The field of healthcare analytics in India is burgeoning with a wealth of placement opportunities, driven by the increasing digitization of healthcare services and the growing emphasis on data-driven decision-making. Graduates and professionals equipped with healthcare analytics skills are in high demand across various sectors including hospitals, pharmaceutical companies, healthcare startups, and public health organizations. Leading hospitals and healthcare providers such as Apollo Hospitals, Fortis Healthcare, and Max Healthcare are actively seeking analysts to optimize patient care, manage hospital operations, and enhance clinical outcomes. Pharmaceutical giants like Dr.
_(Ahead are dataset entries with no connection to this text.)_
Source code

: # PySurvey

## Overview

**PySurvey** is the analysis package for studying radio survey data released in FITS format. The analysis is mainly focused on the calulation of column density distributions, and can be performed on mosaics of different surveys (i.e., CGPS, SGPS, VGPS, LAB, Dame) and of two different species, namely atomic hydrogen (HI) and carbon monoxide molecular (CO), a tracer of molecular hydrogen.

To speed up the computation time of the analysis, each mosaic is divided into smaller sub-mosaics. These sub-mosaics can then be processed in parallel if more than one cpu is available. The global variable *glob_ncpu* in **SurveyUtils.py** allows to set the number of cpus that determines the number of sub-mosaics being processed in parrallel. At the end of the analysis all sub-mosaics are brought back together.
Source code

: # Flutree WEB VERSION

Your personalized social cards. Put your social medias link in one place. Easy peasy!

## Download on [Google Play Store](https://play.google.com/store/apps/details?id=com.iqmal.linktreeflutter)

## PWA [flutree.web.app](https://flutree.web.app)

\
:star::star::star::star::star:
Reddy's Laboratories and Cipla utilize healthcare analytics to streamline drug development and improve market strategies.

 

Additionally, the rise of healthcare technology startups, such as Practo, 1mg, and HealthifyMe, offers dynamic roles in areas like patient data analysis, predictive modeling, and personalized healthcare solutions. Public health organizations and government initiatives are also significant employers, leveraging analytics to improve population health management and policy-making. Furthermore, global healthcare consultancies like Deloitte, PwC, and Accenture have a strong presence in India and frequently recruit healthcare analytics professionals to support their clients with strategic insights and data-driven solutions. With the continuous advancement of healthcare technologies and the growing importance of analytics in making informed healthcare decisions, the placement opportunities in this field are expansive and promising in India.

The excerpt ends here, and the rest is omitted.